Only some lines are wanted. Transcribe, exactly, the lines below from the line with "## The Process" up to and including the line with "popular competing apps.</i></div>".

Stored data:
────────────────────────────────────────

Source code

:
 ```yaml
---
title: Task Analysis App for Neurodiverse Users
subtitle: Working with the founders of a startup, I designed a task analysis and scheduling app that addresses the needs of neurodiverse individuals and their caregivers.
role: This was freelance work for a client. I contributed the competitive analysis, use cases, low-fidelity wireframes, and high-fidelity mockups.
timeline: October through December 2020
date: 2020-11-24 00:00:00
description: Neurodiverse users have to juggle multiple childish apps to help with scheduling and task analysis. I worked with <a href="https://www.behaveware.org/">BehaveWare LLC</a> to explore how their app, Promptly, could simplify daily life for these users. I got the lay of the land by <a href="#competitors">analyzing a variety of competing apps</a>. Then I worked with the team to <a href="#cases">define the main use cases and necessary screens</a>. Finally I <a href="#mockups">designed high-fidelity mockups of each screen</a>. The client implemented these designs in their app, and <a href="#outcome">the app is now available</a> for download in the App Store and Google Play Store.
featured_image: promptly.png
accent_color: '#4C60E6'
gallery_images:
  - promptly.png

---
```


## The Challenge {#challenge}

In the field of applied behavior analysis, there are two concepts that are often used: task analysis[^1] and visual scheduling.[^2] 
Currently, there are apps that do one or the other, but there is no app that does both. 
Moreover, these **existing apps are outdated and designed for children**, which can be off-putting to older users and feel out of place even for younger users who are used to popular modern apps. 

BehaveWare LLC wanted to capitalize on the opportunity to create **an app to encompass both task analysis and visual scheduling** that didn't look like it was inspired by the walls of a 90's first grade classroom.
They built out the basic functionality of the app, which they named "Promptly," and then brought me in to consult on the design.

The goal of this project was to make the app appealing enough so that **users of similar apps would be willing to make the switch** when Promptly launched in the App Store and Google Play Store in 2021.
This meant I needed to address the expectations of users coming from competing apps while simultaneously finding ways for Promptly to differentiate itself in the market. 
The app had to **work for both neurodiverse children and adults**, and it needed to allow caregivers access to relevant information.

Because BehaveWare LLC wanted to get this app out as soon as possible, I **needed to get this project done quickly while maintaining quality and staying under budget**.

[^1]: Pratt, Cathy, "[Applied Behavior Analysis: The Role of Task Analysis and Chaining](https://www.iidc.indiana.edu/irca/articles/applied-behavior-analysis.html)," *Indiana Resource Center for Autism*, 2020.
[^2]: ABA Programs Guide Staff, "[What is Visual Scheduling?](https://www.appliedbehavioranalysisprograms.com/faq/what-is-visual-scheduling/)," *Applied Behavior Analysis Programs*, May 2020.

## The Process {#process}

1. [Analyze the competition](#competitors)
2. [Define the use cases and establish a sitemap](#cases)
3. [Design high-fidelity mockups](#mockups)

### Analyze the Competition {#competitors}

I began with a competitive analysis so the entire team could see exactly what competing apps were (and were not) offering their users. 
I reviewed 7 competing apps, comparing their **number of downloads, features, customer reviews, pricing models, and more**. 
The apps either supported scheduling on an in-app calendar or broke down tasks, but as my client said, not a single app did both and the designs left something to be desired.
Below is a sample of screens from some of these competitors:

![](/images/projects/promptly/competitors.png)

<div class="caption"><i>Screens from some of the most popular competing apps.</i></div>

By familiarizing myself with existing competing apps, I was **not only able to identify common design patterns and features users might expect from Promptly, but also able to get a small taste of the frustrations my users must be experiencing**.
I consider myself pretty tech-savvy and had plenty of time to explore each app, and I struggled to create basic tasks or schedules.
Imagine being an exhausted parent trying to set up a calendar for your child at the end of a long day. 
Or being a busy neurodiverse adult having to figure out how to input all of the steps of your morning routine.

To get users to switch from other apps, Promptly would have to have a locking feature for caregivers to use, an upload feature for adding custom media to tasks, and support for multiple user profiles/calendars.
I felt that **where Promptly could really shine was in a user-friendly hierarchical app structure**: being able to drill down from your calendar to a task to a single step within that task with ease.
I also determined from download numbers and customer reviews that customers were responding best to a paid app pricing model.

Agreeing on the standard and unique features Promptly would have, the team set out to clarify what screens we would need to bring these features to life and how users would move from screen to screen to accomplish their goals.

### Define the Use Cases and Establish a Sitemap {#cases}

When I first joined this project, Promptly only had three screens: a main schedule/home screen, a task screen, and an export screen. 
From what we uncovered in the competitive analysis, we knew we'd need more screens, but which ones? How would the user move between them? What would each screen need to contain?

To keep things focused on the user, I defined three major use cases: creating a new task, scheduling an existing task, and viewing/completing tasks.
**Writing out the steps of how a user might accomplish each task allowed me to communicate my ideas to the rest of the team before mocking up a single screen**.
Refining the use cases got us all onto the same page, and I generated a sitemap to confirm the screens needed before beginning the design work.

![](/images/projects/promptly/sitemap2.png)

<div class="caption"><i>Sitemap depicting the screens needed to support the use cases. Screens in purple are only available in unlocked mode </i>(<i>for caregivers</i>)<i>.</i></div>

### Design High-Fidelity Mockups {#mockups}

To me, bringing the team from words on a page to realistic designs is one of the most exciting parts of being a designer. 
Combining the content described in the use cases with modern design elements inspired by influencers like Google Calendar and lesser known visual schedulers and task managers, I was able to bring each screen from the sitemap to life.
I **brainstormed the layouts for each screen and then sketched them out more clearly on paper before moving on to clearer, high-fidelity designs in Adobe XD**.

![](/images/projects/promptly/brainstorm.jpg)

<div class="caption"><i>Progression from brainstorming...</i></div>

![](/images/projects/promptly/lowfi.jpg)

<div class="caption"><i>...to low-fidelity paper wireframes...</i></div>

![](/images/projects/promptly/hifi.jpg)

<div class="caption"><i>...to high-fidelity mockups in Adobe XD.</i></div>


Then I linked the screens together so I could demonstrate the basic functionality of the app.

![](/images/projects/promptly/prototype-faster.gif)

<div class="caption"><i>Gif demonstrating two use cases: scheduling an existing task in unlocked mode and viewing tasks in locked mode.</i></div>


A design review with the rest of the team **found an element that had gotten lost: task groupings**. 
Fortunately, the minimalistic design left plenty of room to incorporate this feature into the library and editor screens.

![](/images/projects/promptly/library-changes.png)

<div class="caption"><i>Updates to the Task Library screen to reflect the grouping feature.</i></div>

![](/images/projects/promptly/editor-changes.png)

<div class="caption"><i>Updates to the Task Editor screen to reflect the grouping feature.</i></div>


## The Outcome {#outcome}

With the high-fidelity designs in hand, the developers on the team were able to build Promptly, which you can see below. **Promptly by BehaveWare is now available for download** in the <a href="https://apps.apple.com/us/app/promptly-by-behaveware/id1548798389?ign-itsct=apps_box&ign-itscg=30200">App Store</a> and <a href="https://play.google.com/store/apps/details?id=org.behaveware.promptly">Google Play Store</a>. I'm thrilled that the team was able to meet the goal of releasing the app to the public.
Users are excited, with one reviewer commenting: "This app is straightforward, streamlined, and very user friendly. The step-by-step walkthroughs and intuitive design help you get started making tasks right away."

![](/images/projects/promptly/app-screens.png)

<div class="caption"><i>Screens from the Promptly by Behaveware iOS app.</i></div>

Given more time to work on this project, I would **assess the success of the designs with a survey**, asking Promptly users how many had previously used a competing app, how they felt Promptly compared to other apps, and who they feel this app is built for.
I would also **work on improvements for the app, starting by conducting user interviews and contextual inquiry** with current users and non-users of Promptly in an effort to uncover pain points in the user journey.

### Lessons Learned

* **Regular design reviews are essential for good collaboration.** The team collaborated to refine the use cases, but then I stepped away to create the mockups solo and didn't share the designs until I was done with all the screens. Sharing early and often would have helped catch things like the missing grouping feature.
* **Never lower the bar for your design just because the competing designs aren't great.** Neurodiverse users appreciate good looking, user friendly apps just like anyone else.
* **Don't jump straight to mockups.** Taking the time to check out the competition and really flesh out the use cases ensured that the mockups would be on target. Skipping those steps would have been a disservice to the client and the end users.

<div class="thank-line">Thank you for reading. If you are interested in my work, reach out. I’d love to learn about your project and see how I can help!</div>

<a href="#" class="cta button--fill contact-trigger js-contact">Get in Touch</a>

────────────────────────────────────────

• **ANSWER TO THIS EXERCISE**
## The Process {#process}

1. [Analyze the competition](#competitors)
2. [Define the use cases and establish a sitemap](#cases)
3. [Design high-fidelity mockups](#mockups)

### Analyze the Competition {#competitors}

I began with a competitive analysis so the entire team could see exactly what competing apps were (and were not) offering their users. 
I reviewed 7 competing apps, comparing their **number of downloads, features, customer reviews, pricing models, and more**. 
The apps either supported scheduling on an in-app calendar or broke down tasks, but as my client said, not a single app did both and the designs left something to be desired.
Below is a sample of screens from some of these competitors:

![](/images/projects/promptly/competitors.png)

<div class="caption"><i>Screens from some of the most popular competing apps.</i></div>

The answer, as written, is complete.